The Department of French and Italian, with the Departments of English and Religious Studies, &
the Program in Comparative Literature
invites you to a lecture by
Richard Terdiman
Literature and History of Consciousness
University of California, Santa Cruz
"Body and Story: Revolutionary Deconstructions in Enlightenment Fiction"
Monday, November 8 , 2004 at 4:00pm, Harbor Room,
University Center (downstairs)
A reception will follow
In this talk, Professor Terdiman will discuss his most recent work and his forthcoming book, Body and Story: The Ethics and Practice of Theoretical Conflict (John Hopkins University Press, 2005). The book explores the dichotomy between two seemingly fundamentally different ways of understanding our experience of the world: as physical reality and as representation in language.
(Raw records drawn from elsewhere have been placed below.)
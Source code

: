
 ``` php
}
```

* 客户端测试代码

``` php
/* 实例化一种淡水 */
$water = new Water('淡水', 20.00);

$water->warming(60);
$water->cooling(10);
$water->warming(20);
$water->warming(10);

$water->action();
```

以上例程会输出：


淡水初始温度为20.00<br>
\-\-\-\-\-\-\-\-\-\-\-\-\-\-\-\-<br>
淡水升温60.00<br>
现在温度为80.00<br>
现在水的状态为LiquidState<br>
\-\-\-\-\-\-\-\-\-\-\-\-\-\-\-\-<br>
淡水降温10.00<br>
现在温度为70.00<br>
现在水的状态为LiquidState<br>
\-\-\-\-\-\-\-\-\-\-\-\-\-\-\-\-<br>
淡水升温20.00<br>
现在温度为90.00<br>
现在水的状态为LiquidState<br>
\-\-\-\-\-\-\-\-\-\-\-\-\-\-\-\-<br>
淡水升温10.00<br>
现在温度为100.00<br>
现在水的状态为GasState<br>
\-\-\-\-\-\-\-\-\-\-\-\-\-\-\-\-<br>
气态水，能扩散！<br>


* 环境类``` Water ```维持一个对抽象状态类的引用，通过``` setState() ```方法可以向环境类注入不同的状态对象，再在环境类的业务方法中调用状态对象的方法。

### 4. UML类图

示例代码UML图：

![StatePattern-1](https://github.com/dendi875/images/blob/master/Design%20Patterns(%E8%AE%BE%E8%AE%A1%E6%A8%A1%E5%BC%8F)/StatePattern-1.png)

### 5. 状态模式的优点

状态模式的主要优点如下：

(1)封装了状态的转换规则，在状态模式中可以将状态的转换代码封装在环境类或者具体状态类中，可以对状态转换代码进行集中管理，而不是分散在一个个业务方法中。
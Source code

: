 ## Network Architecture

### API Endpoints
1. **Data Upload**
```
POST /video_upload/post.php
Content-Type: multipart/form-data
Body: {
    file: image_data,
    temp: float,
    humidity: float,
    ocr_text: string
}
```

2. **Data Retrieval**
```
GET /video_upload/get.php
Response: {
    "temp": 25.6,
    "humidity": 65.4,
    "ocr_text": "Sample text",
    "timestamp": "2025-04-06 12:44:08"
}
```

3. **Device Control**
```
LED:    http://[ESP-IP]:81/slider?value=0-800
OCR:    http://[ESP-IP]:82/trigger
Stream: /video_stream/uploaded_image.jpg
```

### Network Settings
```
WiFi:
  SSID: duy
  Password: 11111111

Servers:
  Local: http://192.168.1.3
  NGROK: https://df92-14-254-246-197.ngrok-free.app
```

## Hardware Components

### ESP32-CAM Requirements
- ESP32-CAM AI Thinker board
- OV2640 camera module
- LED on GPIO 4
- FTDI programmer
In demonstrating the much more complicated relationship between them, Professor Terdiman also offers a new approach to the problem of conflicts between irreconcilable but equally compelling theoretical ideas. Conventionally, Enlightenment rationalism is understood as premised on the belief that words can meaningfully refer to things existing in the material world, while postmodernism famously argues that nothing exists outside of language. Terdiman challenges this clean distinction, finding the early seeds of postmodern doubt in the Enlightenment and demonstrating the stubborn resistance of material reality, particularly that of the body to language even today. Building on readings of works by 18th-century encyclopedist Denis Diderot and the late philosopher Jacques Derrida, Terdiman argues that despite their genuine and profound opposition, a constant negotiation or mutual interrogation has always been taking place between these two world-views, even as the balance at times shifts to one side or the other.